*** Block opens ***

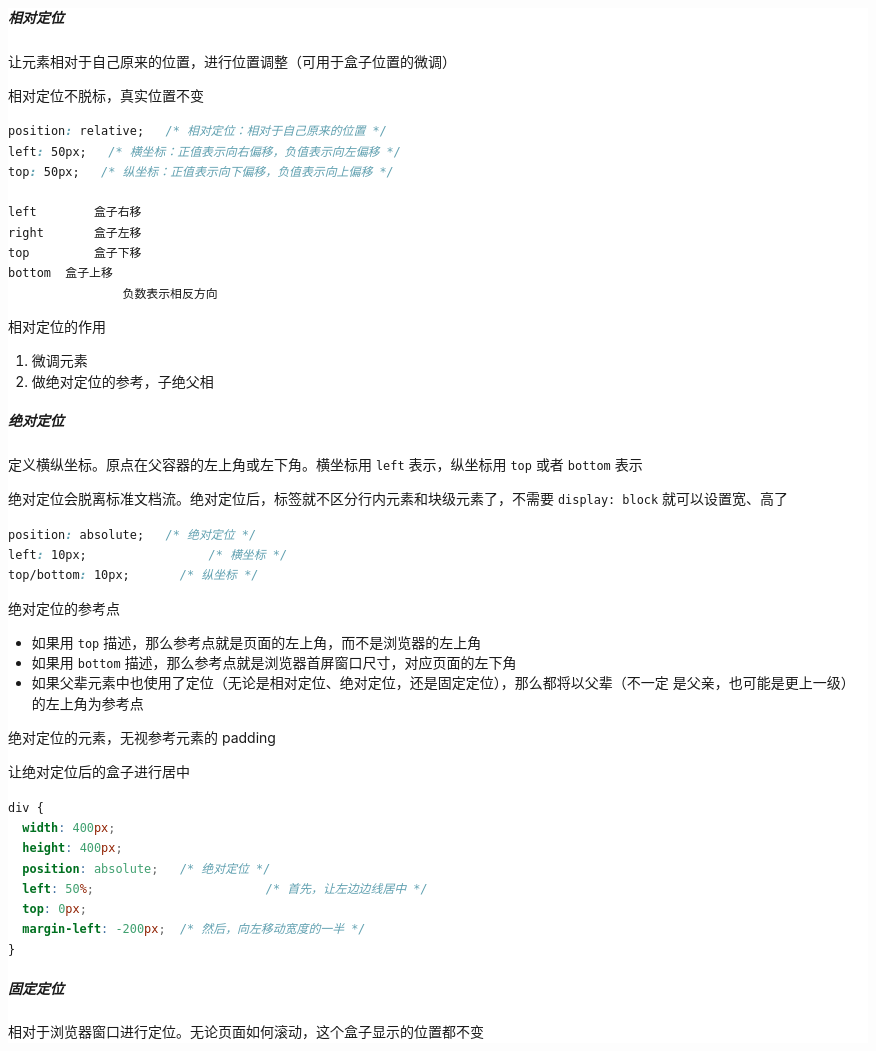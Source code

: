 ##### 相对定位

让元素相对于自己原来的位置，进行位置调整（可用于盒子位置的微调）

相对定位不脱标，真实位置不变

```css
position: relative;   /* 相对定位：相对于自己原来的位置 */
left: 50px;   /* 横坐标：正值表示向右偏移，负值表示向左偏移 */
top: 50px;   /* 纵坐标：正值表示向下偏移，负值表示向上偏移 */

left		盒子右移
right		盒子左移
top			盒子下移
bottom	盒子上移
				负数表示相反方向
```

相对定位的作用

1. 微调元素
2. 做绝对定位的参考，子绝父相

##### 绝对定位

定义横纵坐标。原点在父容器的左上角或左下角。横坐标用 `left` 表示，纵坐标用 `top` 或者 `bottom` 表示

绝对定位会脱离标准文档流。绝对定位后，标签就不区分行内元素和块级元素了，不需要 `display: block` 就可以设置宽、高了

```css
position: absolute;   /* 绝对定位 */
left: 10px;   				/* 横坐标 */
top/bottom: 10px;   	/* 纵坐标 */
```

绝对定位的参考点

- 如果用 `top` 描述，那么参考点就是页面的左上角，而不是浏览器的左上角
- 如果用 `bottom` 描述，那么参考点就是浏览器首屏窗口尺寸，对应页面的左下角
- 如果父辈元素中也使用了定位（无论是相对定位、绝对定位，还是固定定位），那么都将以父辈（不一定 是父亲，也可能是更上一级）的左上角为参考点

绝对定位的元素，无视参考元素的 padding

让绝对定位后的盒子进行居中

```css
div {
  width: 400px;
  height: 400px;
  position: absolute;   /* 绝对定位 */
  left: 50%;						/* 首先，让左边边线居中 */
  top: 0px;
  margin-left: -200px;	/* 然后，向左移动宽度的一半 */
}
```

##### 固定定位

相对于浏览器窗口进行定位。无论页面如何滚动，这个盒子显示的位置都不变
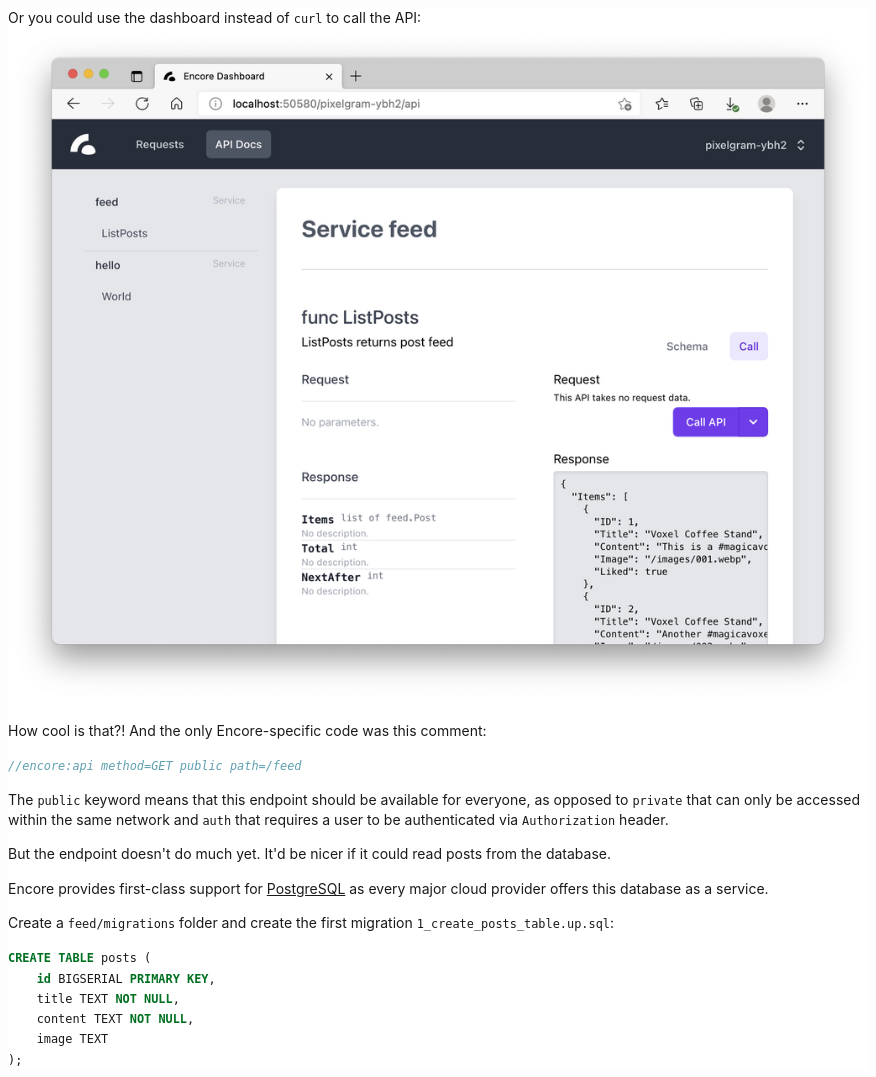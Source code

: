 Or you could use the dashboard instead of `curl` to call the API:
![Encore docs & API call from the dashboard](./k41x1b33hx5atn0rcpo4.png)

How cool is that?! And the only Encore-specific code was this comment:
```go
//encore:api method=GET public path=/feed
```

The `public` keyword means that this endpoint should be available for everyone, as opposed to `private` that can only be accessed within the same network and `auth` that requires a user to be authenticated via `Authorization` header.

But the endpoint doesn't do much yet. It'd be nicer if it could read posts from the database.

Encore provides first-class support for [PostgreSQL](https://www.postgresql.org/) as every major cloud provider offers this database as a service.

Create a `feed/migrations` folder and create the first migration `1_create_posts_table.up.sql`:
```sql
CREATE TABLE posts (
    id BIGSERIAL PRIMARY KEY,
    title TEXT NOT NULL,
    content TEXT NOT NULL,
    image TEXT
);
```
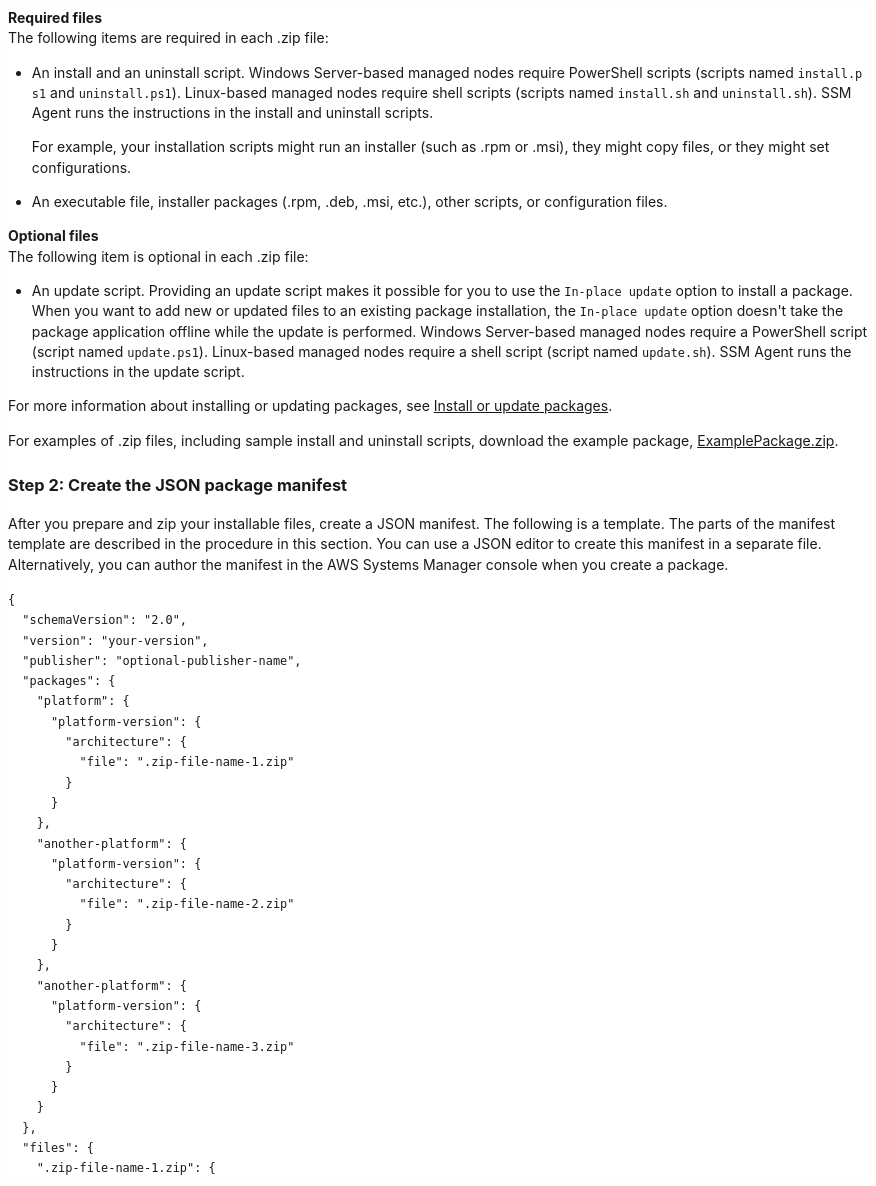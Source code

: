 **Required files**  
The following items are required in each \.zip file:
+ An install and an uninstall script\. Windows Server\-based managed nodes require PowerShell scripts \(scripts named `install.ps1` and `uninstall.ps1`\)\. Linux\-based managed nodes require shell scripts \(scripts named `install.sh` and `uninstall.sh`\)\. SSM Agent runs the instructions in the install and uninstall scripts\.

  For example, your installation scripts might run an installer \(such as \.rpm or \.msi\), they might copy files, or they might set configurations\.
+ An executable file, installer packages \(\.rpm, \.deb, \.msi, etc\.\), other scripts, or configuration files\.

**Optional files**  
The following item is optional in each \.zip file:
+ An update script\. Providing an update script makes it possible for you to use the `In-place update` option to install a package\. When you want to add new or updated files to an existing package installation, the `In-place update` option doesn't take the package application offline while the update is performed\. Windows Server\-based managed nodes require a PowerShell script \(script named `update.ps1`\)\. Linux\-based managed nodes require a shell script \(script named `update.sh`\)\. SSM Agent runs the instructions in the update script\.

For more information about installing or updating packages, see [Install or update packages](distributor-working-with-packages-deploy.md)\.

For examples of \.zip files, including sample install and uninstall scripts, download the example package, [ExamplePackage\.zip](https://docs.aws.amazon.com/systems-manager/latest/userguide/samples/ExamplePackage.zip)\.

### Step 2: Create the JSON package manifest<a name="packages-manifest"></a>

After you prepare and zip your installable files, create a JSON manifest\. The following is a template\. The parts of the manifest template are described in the procedure in this section\. You can use a JSON editor to create this manifest in a separate file\. Alternatively, you can author the manifest in the AWS Systems Manager console when you create a package\.

```
{
  "schemaVersion": "2.0",
  "version": "your-version",
  "publisher": "optional-publisher-name",
  "packages": {
    "platform": {
      "platform-version": {
        "architecture": {
          "file": ".zip-file-name-1.zip"
        }
      }
    },
    "another-platform": {
      "platform-version": {
        "architecture": {
          "file": ".zip-file-name-2.zip"
        }
      }
    },
    "another-platform": {
      "platform-version": {
        "architecture": {
          "file": ".zip-file-name-3.zip"
        }
      }
    }
  },
  "files": {
    ".zip-file-name-1.zip": {
```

*** Block closes ***

## What you will do
Search the data for the string "installer" and copy each line where it appears.

## Answer box
  For example, your installation scripts might run an installer \(such as \.rpm or \.msi\), they might copy files, or they might set configurations\.
+ An executable file, installer packages \(\.rpm, \.deb, \.msi, etc\.\), other scripts, or configuration files\.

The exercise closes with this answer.